We’ve hit a transition point in the season where the introductions are over, we have an idea of who’ll be posing on the podium at season’s end versus those who will simply be posing for their sponsors. We are also going to have a transition in the type of tracks the series races on, from road and street courses to ovals. Many are breathing a sigh of relief that the series which began as a recommitment to AOW oval racing returns to its true purpose and leaves the cash grabs on city streets behind.
I attended my first Long Beach weekend last week and as I drove back to the hotel after the festivities were over on Sunday, my memory started to wander back to the final race I had attended last year and a great dichotomy was revealed. One that I understood conceptually as it has been a part of the IndyCar dialogue for 25 years now, but now when confronted with it face to face, I had no idea the magnitude of difference that really existed.

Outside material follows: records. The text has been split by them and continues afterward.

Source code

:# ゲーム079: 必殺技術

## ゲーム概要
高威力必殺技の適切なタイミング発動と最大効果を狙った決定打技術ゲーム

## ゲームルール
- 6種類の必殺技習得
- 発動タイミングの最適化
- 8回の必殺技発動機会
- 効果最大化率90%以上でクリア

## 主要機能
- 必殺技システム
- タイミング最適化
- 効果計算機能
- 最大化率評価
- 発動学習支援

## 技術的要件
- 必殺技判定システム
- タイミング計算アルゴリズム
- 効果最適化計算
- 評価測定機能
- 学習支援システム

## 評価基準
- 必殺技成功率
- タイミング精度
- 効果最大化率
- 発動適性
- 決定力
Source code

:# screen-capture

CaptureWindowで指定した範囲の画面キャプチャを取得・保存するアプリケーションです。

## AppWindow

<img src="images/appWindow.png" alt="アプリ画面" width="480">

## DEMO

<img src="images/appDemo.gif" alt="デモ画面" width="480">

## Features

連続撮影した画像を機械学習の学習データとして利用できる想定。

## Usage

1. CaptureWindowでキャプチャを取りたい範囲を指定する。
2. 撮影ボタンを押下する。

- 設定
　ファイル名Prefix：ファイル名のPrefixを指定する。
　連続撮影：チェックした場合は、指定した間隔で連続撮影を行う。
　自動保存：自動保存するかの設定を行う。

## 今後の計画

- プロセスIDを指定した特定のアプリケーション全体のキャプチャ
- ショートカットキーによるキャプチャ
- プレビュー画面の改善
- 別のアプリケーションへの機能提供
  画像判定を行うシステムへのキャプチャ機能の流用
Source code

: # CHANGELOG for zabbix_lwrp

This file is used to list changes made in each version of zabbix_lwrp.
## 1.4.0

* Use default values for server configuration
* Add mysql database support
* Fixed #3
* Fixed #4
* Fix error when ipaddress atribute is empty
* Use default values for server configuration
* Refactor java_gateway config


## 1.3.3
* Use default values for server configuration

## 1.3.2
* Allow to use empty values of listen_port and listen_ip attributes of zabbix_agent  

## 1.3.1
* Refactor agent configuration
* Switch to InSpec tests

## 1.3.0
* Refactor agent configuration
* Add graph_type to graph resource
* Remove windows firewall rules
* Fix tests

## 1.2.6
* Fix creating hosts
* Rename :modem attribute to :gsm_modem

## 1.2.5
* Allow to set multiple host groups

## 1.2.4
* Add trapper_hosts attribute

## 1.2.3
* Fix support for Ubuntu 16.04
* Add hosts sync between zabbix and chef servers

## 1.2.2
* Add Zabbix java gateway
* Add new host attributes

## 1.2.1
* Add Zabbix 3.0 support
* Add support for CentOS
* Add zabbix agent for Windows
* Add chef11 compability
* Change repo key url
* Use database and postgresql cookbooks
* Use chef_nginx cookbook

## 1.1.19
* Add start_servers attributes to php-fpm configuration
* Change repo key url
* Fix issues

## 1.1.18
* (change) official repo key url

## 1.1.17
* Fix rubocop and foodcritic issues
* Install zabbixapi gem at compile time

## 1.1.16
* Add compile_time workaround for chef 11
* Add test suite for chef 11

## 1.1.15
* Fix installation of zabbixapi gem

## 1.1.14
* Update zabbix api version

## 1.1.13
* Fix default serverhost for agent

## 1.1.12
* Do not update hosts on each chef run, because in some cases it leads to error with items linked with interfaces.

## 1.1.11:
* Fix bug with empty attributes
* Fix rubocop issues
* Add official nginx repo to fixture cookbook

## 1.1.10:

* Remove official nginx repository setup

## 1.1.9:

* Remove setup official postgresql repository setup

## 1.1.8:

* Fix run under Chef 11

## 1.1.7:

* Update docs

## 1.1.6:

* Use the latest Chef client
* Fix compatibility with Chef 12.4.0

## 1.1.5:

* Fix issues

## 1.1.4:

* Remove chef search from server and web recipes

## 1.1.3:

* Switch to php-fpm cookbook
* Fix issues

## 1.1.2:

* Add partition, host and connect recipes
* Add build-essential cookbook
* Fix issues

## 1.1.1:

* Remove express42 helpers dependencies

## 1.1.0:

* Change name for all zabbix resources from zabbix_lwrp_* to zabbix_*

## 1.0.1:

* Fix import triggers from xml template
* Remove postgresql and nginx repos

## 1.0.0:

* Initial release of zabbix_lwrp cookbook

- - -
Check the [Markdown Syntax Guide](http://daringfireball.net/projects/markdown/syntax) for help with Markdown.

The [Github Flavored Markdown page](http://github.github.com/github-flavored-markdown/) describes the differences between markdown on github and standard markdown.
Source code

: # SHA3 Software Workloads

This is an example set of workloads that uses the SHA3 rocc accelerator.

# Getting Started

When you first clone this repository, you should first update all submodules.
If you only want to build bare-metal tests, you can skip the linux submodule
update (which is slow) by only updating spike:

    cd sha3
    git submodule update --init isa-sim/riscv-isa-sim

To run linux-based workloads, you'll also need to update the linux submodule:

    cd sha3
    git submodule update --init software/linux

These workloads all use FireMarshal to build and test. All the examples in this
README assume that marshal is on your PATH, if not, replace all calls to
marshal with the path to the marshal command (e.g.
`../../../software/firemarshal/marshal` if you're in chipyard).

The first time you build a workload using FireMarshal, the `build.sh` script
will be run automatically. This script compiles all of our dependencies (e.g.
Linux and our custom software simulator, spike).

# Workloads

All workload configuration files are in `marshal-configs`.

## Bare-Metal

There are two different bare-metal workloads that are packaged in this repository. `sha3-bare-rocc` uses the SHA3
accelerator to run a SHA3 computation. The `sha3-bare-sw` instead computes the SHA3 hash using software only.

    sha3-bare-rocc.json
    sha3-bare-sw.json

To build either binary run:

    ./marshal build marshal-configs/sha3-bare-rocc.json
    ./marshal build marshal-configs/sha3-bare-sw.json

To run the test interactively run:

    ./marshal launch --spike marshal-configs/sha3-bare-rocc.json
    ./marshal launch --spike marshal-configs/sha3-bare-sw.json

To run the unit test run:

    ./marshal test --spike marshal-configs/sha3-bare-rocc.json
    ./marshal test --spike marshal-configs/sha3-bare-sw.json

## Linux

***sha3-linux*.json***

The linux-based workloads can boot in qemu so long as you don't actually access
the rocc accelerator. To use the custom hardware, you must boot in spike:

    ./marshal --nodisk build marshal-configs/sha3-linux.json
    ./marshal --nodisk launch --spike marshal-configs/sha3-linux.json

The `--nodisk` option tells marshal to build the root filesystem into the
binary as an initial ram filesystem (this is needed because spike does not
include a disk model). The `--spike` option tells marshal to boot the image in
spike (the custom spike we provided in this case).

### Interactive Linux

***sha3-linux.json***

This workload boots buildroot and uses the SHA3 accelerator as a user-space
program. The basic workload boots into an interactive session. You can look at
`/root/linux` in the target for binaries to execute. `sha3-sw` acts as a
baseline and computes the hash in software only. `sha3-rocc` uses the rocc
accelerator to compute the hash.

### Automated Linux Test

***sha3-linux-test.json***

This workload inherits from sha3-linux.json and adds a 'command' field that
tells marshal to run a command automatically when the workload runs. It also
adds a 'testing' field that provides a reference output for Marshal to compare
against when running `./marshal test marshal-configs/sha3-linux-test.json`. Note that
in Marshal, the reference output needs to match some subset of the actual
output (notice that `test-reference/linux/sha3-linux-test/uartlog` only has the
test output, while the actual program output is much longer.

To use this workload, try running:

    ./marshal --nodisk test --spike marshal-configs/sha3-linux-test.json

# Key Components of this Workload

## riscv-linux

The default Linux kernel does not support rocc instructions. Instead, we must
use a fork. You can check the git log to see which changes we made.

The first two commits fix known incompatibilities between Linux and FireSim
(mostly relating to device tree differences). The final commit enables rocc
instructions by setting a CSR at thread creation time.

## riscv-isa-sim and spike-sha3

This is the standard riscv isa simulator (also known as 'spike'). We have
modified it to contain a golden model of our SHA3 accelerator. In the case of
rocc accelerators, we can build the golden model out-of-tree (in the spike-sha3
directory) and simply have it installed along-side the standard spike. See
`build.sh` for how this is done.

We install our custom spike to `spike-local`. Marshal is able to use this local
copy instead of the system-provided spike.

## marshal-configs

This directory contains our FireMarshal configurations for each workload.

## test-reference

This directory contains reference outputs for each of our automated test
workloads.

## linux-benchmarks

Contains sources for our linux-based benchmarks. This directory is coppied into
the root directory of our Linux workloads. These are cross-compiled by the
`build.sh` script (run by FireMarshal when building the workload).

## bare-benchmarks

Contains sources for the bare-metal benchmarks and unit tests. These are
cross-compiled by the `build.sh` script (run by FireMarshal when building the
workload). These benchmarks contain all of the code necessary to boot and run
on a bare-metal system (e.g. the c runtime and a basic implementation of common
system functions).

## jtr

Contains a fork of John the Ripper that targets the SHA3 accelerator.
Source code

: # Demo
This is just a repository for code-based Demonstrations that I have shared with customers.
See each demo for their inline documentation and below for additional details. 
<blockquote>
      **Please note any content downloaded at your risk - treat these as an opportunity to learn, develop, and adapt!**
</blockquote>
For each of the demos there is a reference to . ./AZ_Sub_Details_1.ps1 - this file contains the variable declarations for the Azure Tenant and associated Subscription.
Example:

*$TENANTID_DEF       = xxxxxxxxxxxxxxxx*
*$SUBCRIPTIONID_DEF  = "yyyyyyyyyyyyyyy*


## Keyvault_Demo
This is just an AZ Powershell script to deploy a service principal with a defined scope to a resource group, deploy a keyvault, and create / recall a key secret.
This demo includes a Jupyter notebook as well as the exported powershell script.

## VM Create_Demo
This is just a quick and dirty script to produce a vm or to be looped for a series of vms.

Let’s start by taking a look back at the sights, sounds and happenings from last weekend’s Long Beach race. It was a party, a festival and a happening. The city of Long Beach not only seemed excited for the race but most of the LA region. Overall, 170,000 people attended the event. Long Beach is the second biggest event on the Izod Indycar calendar. The weekend crowd probably was on par with or out drew either of the nascar weekends at Fontana. For race venues, Indy is the only other place that can make that claim. An interesting note, a number of people from either nascar or Toyota were in the grandstands handing out free passes to the fall race in Fontana – if that doesn’t say something about this event what does?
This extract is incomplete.